Although this chapter is about specific JBuilder features and is not meant to be an in-depth discussion of Java's internationalization features, several links are provided to related Java documentation to help get you started. Finally, before proceeding to the explanation of internationalization features in JBuilder, please review the following section on commonly-used terms that are specific to internationalization.


Internationalization terms and definitions

Internationalization (i18n)
Internationalization is the process of designing or converting an existing program so it is capable of being used in more than one locale. Because internationalization is a long word, it is often abbreviated as 'i18n', where 18 represents the number of letters between the 'i' and 'n.'
Locale
A locale defines a set of culturally-specific conventions for the display, format, and collation (sorting) of data. In Java, a locale is specified by a Locale object, which is simply a container for strings identifying a particular language and country.
Resourcing
Resourcing is the part of the internationalization process that involves isolating the locale-specific resources in the source code into modules so they can be independently added to or removed from the application. Examples of locale-specific resources include text displayed to the user or possibly even business rules or application logic. Java provides a set of ResourceBundle classes for resourcing strings and objects in Java programs.
Localization (l10n)
Localization is the customization of a program's resources for a particular locale. Note that whereas internationalization generalizes a program for any locale, localization specializes it for a single locale. Because localization is a long word, it is often abbreviated as 'l10n', where 10 represents the number of letters between the 'l' and 'n.'
Native encoding
A native encoding, also commonly known as a character set or codepage, defines a mapping of numeric values to symbolic characters within a particular operating system. Because the native encoding varies by operating system (and sometimes even within the same operating system), a file containing characters on one system may appear to have completely different characters on another system using a different native encoding.
Unicode
Unicode is a universal character encoding standard maintained by The Unicode Consortium that defines a character mapping for nearly all the written languages of the world. Any Unicode character can be specified in Java source code by its Unicode escape sequence, \uNNNN, where NNNN is the hexadecimal value of the character in the Unicode character set. Characters and strings are always processed as 16-bit Unicode-encoded values within the Java Virtual Machine.


Internationalization features in JBuilder

JBuilder includes a number of features designed to help you easily internationalize your Java applets and applications.

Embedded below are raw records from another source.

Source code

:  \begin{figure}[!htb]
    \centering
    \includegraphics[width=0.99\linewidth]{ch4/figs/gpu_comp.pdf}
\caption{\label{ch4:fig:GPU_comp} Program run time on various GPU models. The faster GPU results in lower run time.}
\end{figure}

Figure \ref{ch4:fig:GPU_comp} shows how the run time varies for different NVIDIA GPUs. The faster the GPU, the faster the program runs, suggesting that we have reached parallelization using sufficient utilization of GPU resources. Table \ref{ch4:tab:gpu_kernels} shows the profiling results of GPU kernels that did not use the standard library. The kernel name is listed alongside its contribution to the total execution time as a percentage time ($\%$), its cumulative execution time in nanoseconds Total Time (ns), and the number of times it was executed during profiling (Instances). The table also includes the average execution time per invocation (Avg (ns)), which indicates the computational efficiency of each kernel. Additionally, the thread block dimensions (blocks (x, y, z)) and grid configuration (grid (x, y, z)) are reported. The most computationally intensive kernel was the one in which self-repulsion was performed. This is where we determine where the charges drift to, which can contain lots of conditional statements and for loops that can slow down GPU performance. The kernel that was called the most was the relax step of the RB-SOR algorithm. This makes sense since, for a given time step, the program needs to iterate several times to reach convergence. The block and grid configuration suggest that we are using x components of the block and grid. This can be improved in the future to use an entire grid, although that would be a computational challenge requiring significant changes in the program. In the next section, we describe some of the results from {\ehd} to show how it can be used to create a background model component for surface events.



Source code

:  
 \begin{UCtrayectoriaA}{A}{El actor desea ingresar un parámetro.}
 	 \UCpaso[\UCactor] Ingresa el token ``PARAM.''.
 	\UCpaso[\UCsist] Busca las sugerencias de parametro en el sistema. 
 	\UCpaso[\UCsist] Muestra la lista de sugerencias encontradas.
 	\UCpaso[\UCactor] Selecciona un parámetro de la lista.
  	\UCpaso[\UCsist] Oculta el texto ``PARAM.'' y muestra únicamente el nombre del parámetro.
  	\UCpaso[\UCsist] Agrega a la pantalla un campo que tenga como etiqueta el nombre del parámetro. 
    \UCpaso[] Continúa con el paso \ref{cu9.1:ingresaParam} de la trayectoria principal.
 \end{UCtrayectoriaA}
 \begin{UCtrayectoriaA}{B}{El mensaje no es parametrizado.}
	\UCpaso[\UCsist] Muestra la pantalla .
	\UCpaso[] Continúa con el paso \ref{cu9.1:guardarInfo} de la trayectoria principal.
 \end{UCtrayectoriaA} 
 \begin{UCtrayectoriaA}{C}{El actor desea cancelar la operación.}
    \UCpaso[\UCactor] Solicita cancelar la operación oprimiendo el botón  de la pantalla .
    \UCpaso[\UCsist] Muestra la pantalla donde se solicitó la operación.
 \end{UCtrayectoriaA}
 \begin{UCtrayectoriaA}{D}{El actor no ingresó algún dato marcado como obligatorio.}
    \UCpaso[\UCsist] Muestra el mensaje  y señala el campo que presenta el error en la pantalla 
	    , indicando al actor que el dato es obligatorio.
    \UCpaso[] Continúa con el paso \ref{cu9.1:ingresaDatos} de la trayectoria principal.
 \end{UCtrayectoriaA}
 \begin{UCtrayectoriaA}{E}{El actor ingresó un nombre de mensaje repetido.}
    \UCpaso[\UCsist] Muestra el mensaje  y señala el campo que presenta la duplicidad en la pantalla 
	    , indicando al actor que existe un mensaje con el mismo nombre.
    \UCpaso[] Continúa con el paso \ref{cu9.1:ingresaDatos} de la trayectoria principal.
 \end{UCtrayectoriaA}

The following sections discuss these features:


A multilingual sample application

JBuilder includes an extensive multilingual sample order entry application demonstrating many of the important internationalization concepts in detail. This sample also illustrates many other important features of JBuilder, such as building applications with JBuilder components, creating internationalized JavaBeans, and using the DataExpress architecture. You can find the "IntlDemo.jpx" project located under the samples/dbswing/MultiLingual directory of your JBuilder installation. Please refer to the IntlDemo.html documentation file and source code in the sample for more detailed information. The IntlDemo sample supports and includes translations for 15 different locales.

The Borland Multilingual International Store's LocaleChooser JavaBean lets you switch the application's locale at runtime. Doing so automatically adapts the UI to the language and conventions for the selected locale.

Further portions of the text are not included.